Material for this task: Begin

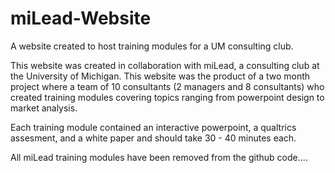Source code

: # miLead-Website
A website created to host training modules for a UM consulting club.

This website was created in collaboration with miLead, a consulting club at the University of Michigan. 
This website was the product of a two month project where a team of 10 consultants (2 managers and 8 consultants) who created training modules covering topics ranging from powerpoint design to market analysis. 

Each training module contained an interactive powerpoint, a qualtrics assesment, and a white paper and should take 30 - 40 minutes each. 

All miLead training modules have been removed from the github code....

Material for this task: End

Task prompt:
Give every record again word for word, pictures excluded.

Exercise output:
Source code

: # miLead-Website
A website created to host training modules for a UM consulting club.

This website was created in collaboration with miLead, a consulting club at the University of Michigan. 
This website was the product of a two month project where a team of 10 consultants (2 managers and 8 consultants) who created training modules covering topics ranging from powerpoint design to market analysis. 

Each training module contained an interactive powerpoint, a qualtrics assesment, and a white paper and should take 30 - 40 minutes each. 

All miLead training modules have been removed from the github code....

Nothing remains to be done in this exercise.